WORK REQUIRED —
Once you have read the entries, please say how many lines hold the string "code", giving the number only.

SUPPLIED INFORMATION —
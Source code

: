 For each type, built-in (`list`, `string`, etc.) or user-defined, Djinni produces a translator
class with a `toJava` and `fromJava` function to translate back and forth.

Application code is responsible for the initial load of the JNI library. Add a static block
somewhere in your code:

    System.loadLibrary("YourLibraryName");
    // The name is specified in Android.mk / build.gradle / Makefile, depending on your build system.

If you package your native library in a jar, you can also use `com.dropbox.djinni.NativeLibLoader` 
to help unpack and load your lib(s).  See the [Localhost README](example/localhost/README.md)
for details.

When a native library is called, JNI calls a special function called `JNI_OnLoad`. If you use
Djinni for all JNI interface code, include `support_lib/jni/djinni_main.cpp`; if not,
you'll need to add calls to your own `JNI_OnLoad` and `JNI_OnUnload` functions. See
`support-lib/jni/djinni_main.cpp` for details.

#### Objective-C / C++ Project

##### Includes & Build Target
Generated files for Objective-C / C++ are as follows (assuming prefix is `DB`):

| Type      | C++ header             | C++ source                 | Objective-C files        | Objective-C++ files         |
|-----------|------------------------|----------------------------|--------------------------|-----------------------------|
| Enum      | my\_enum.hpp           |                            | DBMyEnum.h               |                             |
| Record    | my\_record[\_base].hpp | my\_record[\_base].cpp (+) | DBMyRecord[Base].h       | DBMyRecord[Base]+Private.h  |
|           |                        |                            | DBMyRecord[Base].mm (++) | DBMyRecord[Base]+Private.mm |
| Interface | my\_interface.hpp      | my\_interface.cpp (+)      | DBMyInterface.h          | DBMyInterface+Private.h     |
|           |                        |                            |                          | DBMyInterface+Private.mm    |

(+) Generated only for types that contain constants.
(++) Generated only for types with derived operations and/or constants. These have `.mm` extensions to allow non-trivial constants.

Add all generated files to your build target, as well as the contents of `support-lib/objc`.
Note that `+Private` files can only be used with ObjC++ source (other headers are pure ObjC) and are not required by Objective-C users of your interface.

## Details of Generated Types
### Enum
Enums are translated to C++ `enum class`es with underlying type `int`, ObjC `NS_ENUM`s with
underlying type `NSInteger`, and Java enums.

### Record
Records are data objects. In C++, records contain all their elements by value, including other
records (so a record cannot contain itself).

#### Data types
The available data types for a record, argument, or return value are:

WRITTEN SOLUTION —
4